Now I have a somewhat distressing example of my own.

I am a British Citizen who does a lot of business in South Africa; I write from Johannesburg. My wife is Chinese; we have two British Citizen children. It had been my plan for the last few weeks that they would join me here for half term (next week), flying out tonight. I bought their flights (WT out, Club back, total cost 7k). Whilst she has had an SA visa before, my wife's application for an SA visa has been a little problematic this time. In short: there is a newish eVisa system; the system generated an absurdly long list of documents required to be submitted including a certified translation of her father's death certificate (!). Yes this is for a short-term visit visa! I took advice from an SA immigration lawyer who said that this list of documents was totally wrong, and provided me with a letter to upload in place of the extraneous documents, saying they weren't called for in the law.

But anyway she didn't get the visa in time for her flight today. I had foreseen this possibility, and had a "plan B" up my sleeve, that I buy flights JNB to/from Mauritius (for where Chinese nationals don't require visas) for all of us, and they just stay airside whilst connecting, and I meet them in the departure lounge on the outbound. Whilst I thought this was quite a low risk plan, I did nevertheless (i) check Timatic (via the United website) - which confirmed that she didn't require a visa in this instance - and (ii) I ask the SA immigration lawyer when I spoke to her if my wife can transit JNB without a visa in this case, to which she replied "yes of course". (As many FTers will know, a South African national would not be afforded the same privilege transiting Heathrow - hence I asked).

So, everyone can see coming what happened next. My wife gets to Terminal 5, goes to the visa check desk, and the agent there (name S#####) said she couldn't board as she needed an SA visa. My wife called me, and passed the phone to the agent. I explained that I had checked on Timatic, and that it was very clear that she didn't need a visa. The agent replied that in the case when the second booking is not on BA (the flights I booked - and for which my wife presented boarding passes at LHR - were with Air Mauritius), they have to treat it as a JNB arrival. I protested that this was complete nonsense; Timatic does not state this, and it is a totally arbitrary fabrication. The agent also raised that it was quite a long layover (in fact, just over 4 hours) as a further issue. She further stated that she had checked with the relevant BA department, who had said that my wife could not travel. I asked for the agent's surname, which she refused to provide, and likewise payroll number, which she likewise refused.
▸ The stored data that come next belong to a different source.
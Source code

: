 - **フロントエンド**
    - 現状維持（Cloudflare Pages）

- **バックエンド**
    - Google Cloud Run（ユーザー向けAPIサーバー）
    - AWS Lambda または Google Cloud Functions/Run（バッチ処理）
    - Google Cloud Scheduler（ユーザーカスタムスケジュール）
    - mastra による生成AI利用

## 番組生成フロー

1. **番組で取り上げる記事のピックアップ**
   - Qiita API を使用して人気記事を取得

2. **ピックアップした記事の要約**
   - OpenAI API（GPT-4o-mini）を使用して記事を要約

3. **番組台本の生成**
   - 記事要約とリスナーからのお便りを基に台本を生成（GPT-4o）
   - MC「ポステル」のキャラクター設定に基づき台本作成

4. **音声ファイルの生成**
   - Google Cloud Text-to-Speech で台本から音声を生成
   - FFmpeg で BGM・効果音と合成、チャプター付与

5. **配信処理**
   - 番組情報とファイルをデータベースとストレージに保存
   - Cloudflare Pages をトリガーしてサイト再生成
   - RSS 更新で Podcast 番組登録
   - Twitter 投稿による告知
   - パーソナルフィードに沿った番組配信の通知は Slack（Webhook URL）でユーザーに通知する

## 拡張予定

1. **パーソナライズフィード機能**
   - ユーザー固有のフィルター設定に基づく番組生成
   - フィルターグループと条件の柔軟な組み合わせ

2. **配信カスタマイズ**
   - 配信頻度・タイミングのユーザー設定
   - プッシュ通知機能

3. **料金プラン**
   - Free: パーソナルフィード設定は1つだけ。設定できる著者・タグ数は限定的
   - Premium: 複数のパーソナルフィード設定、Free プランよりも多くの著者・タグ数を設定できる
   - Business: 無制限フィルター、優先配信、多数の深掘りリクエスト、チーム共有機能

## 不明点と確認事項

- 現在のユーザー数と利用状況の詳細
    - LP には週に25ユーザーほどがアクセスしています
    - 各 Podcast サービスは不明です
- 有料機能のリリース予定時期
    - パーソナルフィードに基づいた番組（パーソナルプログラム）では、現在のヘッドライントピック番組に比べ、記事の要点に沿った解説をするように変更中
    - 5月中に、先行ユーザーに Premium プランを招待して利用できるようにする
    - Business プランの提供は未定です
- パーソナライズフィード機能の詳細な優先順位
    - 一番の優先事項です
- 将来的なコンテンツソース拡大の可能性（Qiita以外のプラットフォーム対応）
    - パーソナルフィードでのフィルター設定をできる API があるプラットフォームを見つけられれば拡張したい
She said her role was a "CSR".

I checked again on Timatic (via United website - screen shots attached) which again showed that my wife did not require a visa. I sent those screen shots to her, and suggested she return to the agent and show them. Unfortunately time was now running down to conformance - only 7-8 minutes left. She spoke - as in turn did I - to another, this time male agent to whom I explained the situation. His mind seemed a little more ajar to the possibility that a mistake may have been made, but ultimately re-iterated that "Flight Control" had said that my wife couldn't fly, and gave me the name of the representative they had spoken to (V####). They said that my wife (and two children, I should reiterate) had been offloaded, and soon the conformance time had passed. I asked for his name, which he refused to provide ("I do not need to provide my name").

I tried to book them seats on the later Virgin flight (2230 vs 2125 for this BA flight), but no seats were available, and I could find (at that late hour) no bookable seats to Mauritius for this evening.

What has followed in the last hour or so has been rather extreme distress on the part of my two young children - they have been rolling around on the floor of T5 wailing that they want to see their daddy, and my wife has been crying too. Various BA staff members have come over and offered to help; one of them (when my wife explained the situation) opined that her colleagues had clearly got it wrong - although of course one can't know if that should be taken at face value, or if it is a merely a well-intentioned attempt to diffuse the situation.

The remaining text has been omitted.